I'm not just talking about eating, here -- I'm talking about guilt. When you are faced with food, you have the power to make a deliberate choice: Eat, or don't eat.
When you are deciding whether or not to eat a treat, there is something you should consider. We often look at foods that we like -- but feel we shouldn't have -- and think that if we eat it we are giving in to something bad. You need to understand that food is not inherently bad or good. Have you ever heard someone refer to a luscious brownie as evil? Or heard someone say a donut is bad? I'm willing to bet you've even said it yourself at some point. The truth is, the brownie doesn't have evil intentions. Donuts are not out to get you. The food itself is not trying to tempt you, and doesn't care whether you eat it or not.
If you are going to eat, then do it and enjoy it. Think about the ridiculousness of choosing to eat something delectable and feeling guilty with every bite. If you can't make the choice to eat with enjoyment, then don't eat! There are so many things going on in your life at any given time, there is no room for guilt over food. You have the power and the right to decide whether or not to eat in any situation!
Stress is probably the biggest single factor in emotional eating, because every negative emotion can and does bring on a stress response. Stress is such a huge factor in eating and weight loss that it would take an entire article just to cover it all. However, there are some points I can bring up here that will help.
The effects of stress are not just emotional; stress affects you physiologically as well. When your body is in a stress response, your digestive system starts to shut down. Even "small stress" can put your body into this stress response. Breathing to relax is a physical way to counterbalance the effects of stress. Especially when you eat, take the time to relax into eating. Take several slow breaths before beginning to eat. Eat slowly. Breathe deeply in between bites. Reducing your stress around food will help you to eat consciously.
There are other factors that affect our emotional eating in addition to the actual emotions we are feeling.
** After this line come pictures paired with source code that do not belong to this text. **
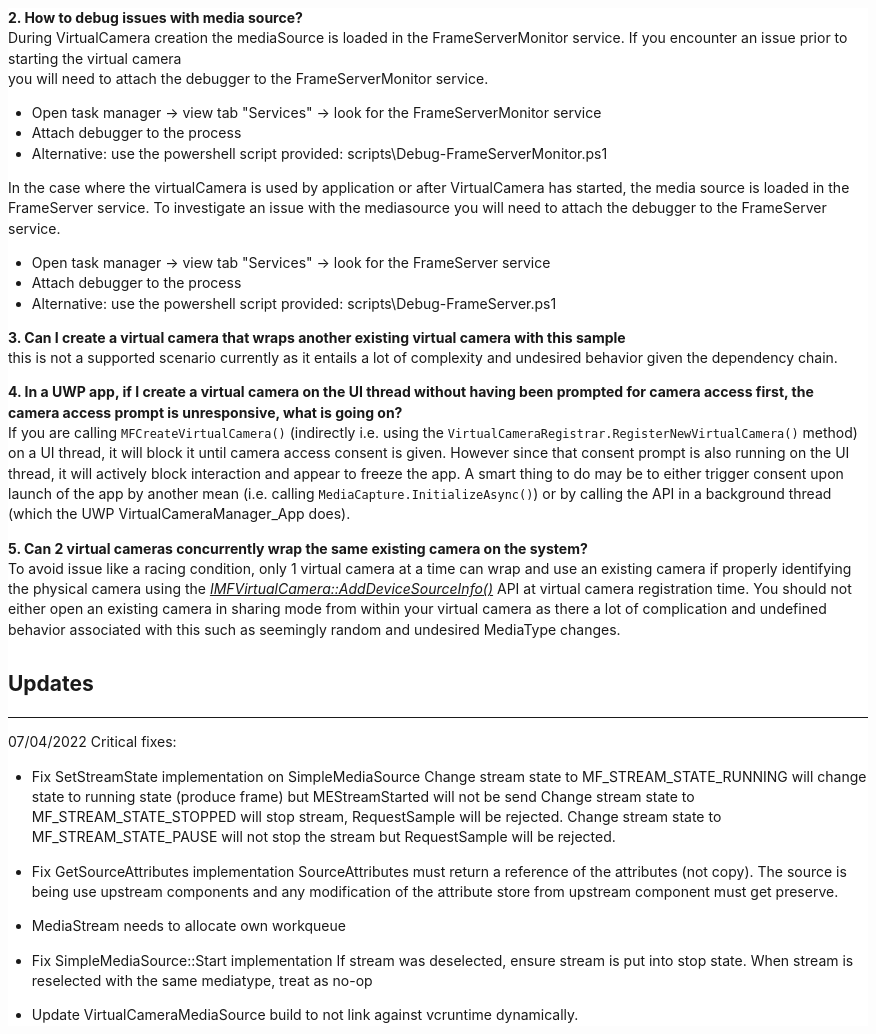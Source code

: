 <b> 2. How to debug issues with media source? </b> <br/>
During VirtualCamera creation the mediaSource is loaded in the FrameServerMonitor service.  If you encounter an issue prior to starting the virtual camera <br/>
you will need to attach the debugger to the FrameServerMonitor service.
* Open task manager -> view tab "Services" -> look for the FrameServerMonitor service
* Attach debugger to the process
* Alternative: use the powershell script provided: scripts\Debug-FrameServerMonitor.ps1 

In the case where  the virtualCamera is used by application or after VirtualCamera has started, the media source is loaded in the FrameServer service. To investigate an issue with the mediasource you will need to attach the debugger to the FrameServer service.
* Open task manager -> view tab "Services" -> look for the FrameServer service 
* Attach debugger to the process
* Alternative: use the powershell script provided: scripts\Debug-FrameServer.ps1

<b> 3. Can I create a virtual camera that wraps another existing virtual camera with this sample </b><br/>this is not a supported scenario currently as it entails a lot of complexity and undesired behavior given the dependency chain.

<b> 4. In a UWP app, if I create a virtual camera on the UI thread without having been prompted for camera access first, the camera access prompt is unresponsive, what is going on? </b><br/>
If you are calling ```MFCreateVirtualCamera()``` (indirectly i.e. using the ```VirtualCameraRegistrar.RegisterNewVirtualCamera()``` method) on a UI thread, it will block it until camera access consent is given. However since that consent prompt is also running on the UI thread, it will actively block interaction and appear to freeze the app. A smart thing to do may be to either trigger consent upon launch of the app by another mean (i.e. calling ```MediaCapture.InitializeAsync()```) or by calling the API in a background thread (which the UWP VirtualCameraManager_App does).

<b> 5. Can 2 virtual cameras concurrently wrap the same existing camera on the system? </b><br/>
To avoid issue like a racing condition, only 1 virtual camera at a time can wrap and use an existing camera if properly identifying the physical camera using the *[IMFVirtualCamera::AddDeviceSourceInfo()](https://docs.microsoft.com/en-us/windows/win32/api/mfvirtualcamera/nf-mfvirtualcamera-imfvirtualcamera-adddevicesourceinfo)* API at virtual camera registration time. You should not either open an existing camera in sharing mode from within your virtual camera as there a lot of complication and undefined behavior associated with this such as seemingly random and undesired MediaType changes.

## Updates
----

07/04/2022 Critical fixes:
* Fix SetStreamState implementation on SimpleMediaSource
Change stream state to MF_STREAM_STATE_RUNNING will change state to running state (produce frame) but MEStreamStarted will not be send
Change stream state to MF_STREAM_STATE_STOPPED will stop stream, RequestSample will be rejected.
Change stream state to MF_STREAM_STATE_PAUSE will not stop the stream but RequestSample will be rejected.

* Fix GetSourceAttributes implementation
SourceAttributes must return a reference of the attributes (not copy).  The source is being use upstream components and any modification of the attribute store from upstream component must get preserve.

* MediaStream needs to allocate own workqueue

* Fix SimpleMediaSource::Start implementation
If stream was deselected, ensure stream is put into stop state.
When stream is reselected with the same mediatype, treat as no-op

* Update VirtualCameraMediaSource build to not link against vcruntime dynamically.



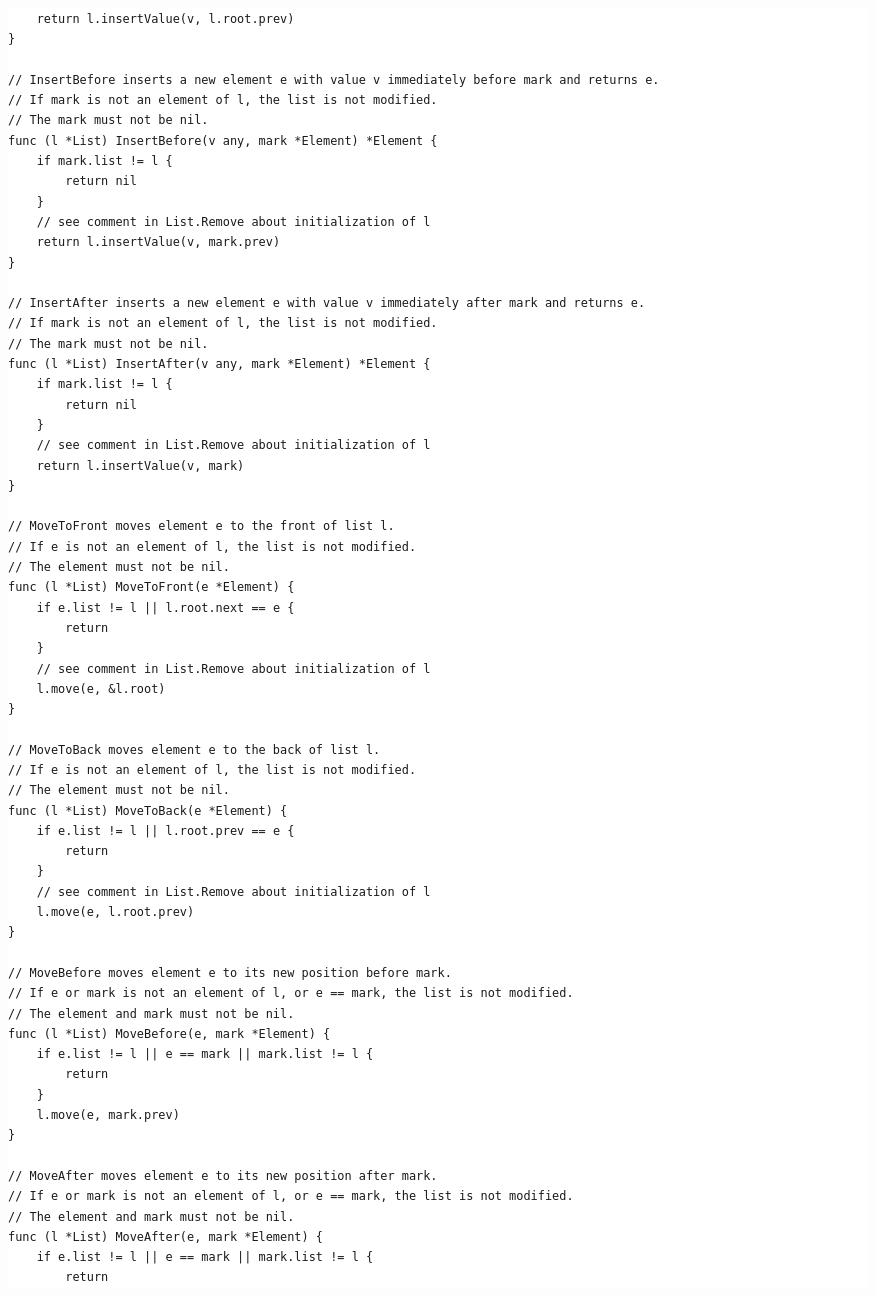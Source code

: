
 ```golang
	return l.insertValue(v, l.root.prev)
}

// InsertBefore inserts a new element e with value v immediately before mark and returns e.
// If mark is not an element of l, the list is not modified.
// The mark must not be nil.
func (l *List) InsertBefore(v any, mark *Element) *Element {
	if mark.list != l {
		return nil
	}
	// see comment in List.Remove about initialization of l
	return l.insertValue(v, mark.prev)
}

// InsertAfter inserts a new element e with value v immediately after mark and returns e.
// If mark is not an element of l, the list is not modified.
// The mark must not be nil.
func (l *List) InsertAfter(v any, mark *Element) *Element {
	if mark.list != l {
		return nil
	}
	// see comment in List.Remove about initialization of l
	return l.insertValue(v, mark)
}

// MoveToFront moves element e to the front of list l.
// If e is not an element of l, the list is not modified.
// The element must not be nil.
func (l *List) MoveToFront(e *Element) {
	if e.list != l || l.root.next == e {
		return
	}
	// see comment in List.Remove about initialization of l
	l.move(e, &l.root)
}

// MoveToBack moves element e to the back of list l.
// If e is not an element of l, the list is not modified.
// The element must not be nil.
func (l *List) MoveToBack(e *Element) {
	if e.list != l || l.root.prev == e {
		return
	}
	// see comment in List.Remove about initialization of l
	l.move(e, l.root.prev)
}

// MoveBefore moves element e to its new position before mark.
// If e or mark is not an element of l, or e == mark, the list is not modified.
// The element and mark must not be nil.
func (l *List) MoveBefore(e, mark *Element) {
	if e.list != l || e == mark || mark.list != l {
		return
	}
	l.move(e, mark.prev)
}

// MoveAfter moves element e to its new position after mark.
// If e or mark is not an element of l, or e == mark, the list is not modified.
// The element and mark must not be nil.
func (l *List) MoveAfter(e, mark *Element) {
	if e.list != l || e == mark || mark.list != l {
		return
```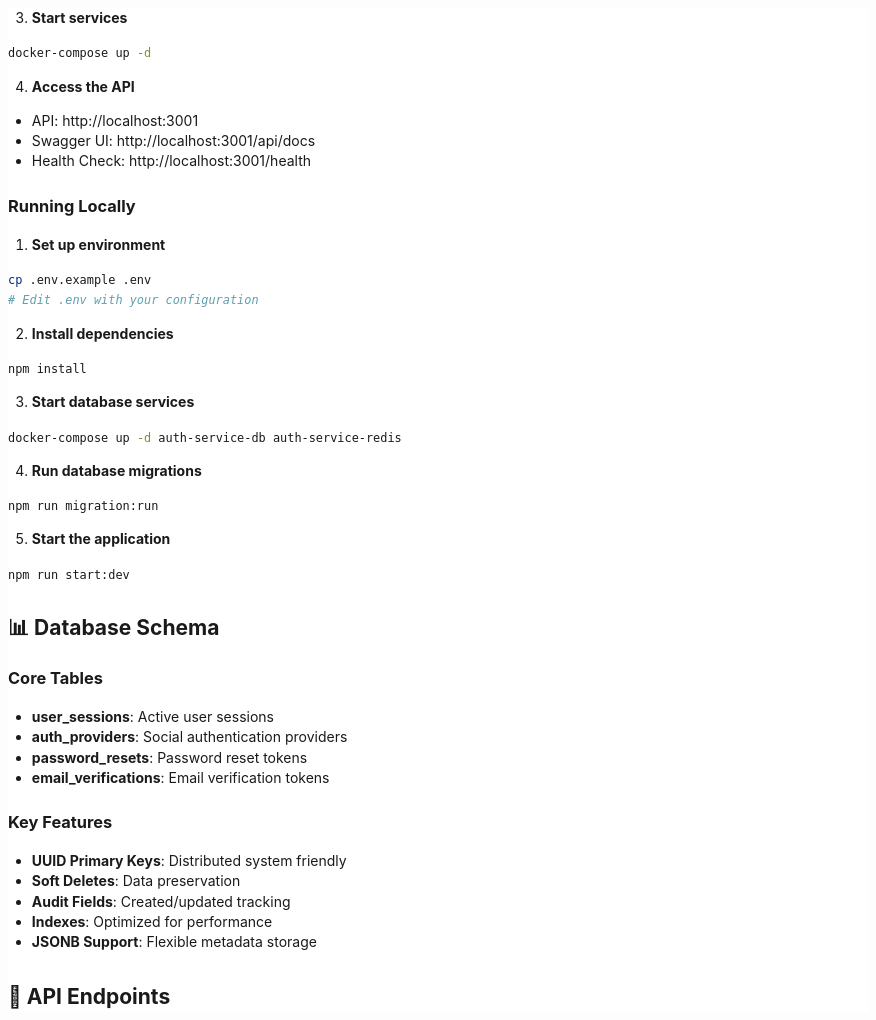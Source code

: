 3. **Start services**
```bash
docker-compose up -d
```

4. **Access the API**
- API: http://localhost:3001
- Swagger UI: http://localhost:3001/api/docs
- Health Check: http://localhost:3001/health

### Running Locally

1. **Set up environment**
```bash
cp .env.example .env
# Edit .env with your configuration
```

2. **Install dependencies**
```bash
npm install
```

3. **Start database services**
```bash
docker-compose up -d auth-service-db auth-service-redis
```

4. **Run database migrations**
```bash
npm run migration:run
```

5. **Start the application**
```bash
npm run start:dev
```

## 📊 Database Schema

### Core Tables
- **user_sessions**: Active user sessions
- **auth_providers**: Social authentication providers
- **password_resets**: Password reset tokens
- **email_verifications**: Email verification tokens

### Key Features
- **UUID Primary Keys**: Distributed system friendly
- **Soft Deletes**: Data preservation
- **Audit Fields**: Created/updated tracking
- **Indexes**: Optimized for performance
- **JSONB Support**: Flexible metadata storage

## 🔐 API Endpoints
We have a tendency to want things now, rather than later. A thin body? That's in the future -- it's not going to happen right away. The desire for something sweet? It's right in front of you. You can have it now.
Indulging in the "now" is putting off something important in favor of something that feels urgent, but is really not important. It's like breaking off a heart-felt conversation with a loved one because the phone is ringing. It doesn't even matter if the call is computer-generated! That ringing phone can create a sense of urgency in us that causes us to stop doing what we are doing, even if it's really important. Keeping that important goal in mind is imperative when faced with the urgency our emotions can create.
You're human, not a machine. Life's experiences, family, friends, work, spirituality, and a myriad of other things affect how you feel at any given moment. No matter how much you plan and prepare, your circumstances can change, and your emotions are going to kick in. Remember, your emotions are essential to your survival in your personal world. They will guide you to make decisions and help you navigate your world, if you let them. As you work toward better health and better eating, keep in mind that it's a process! You must give yourself room to make mistakes, and always, always save space for forgiveness.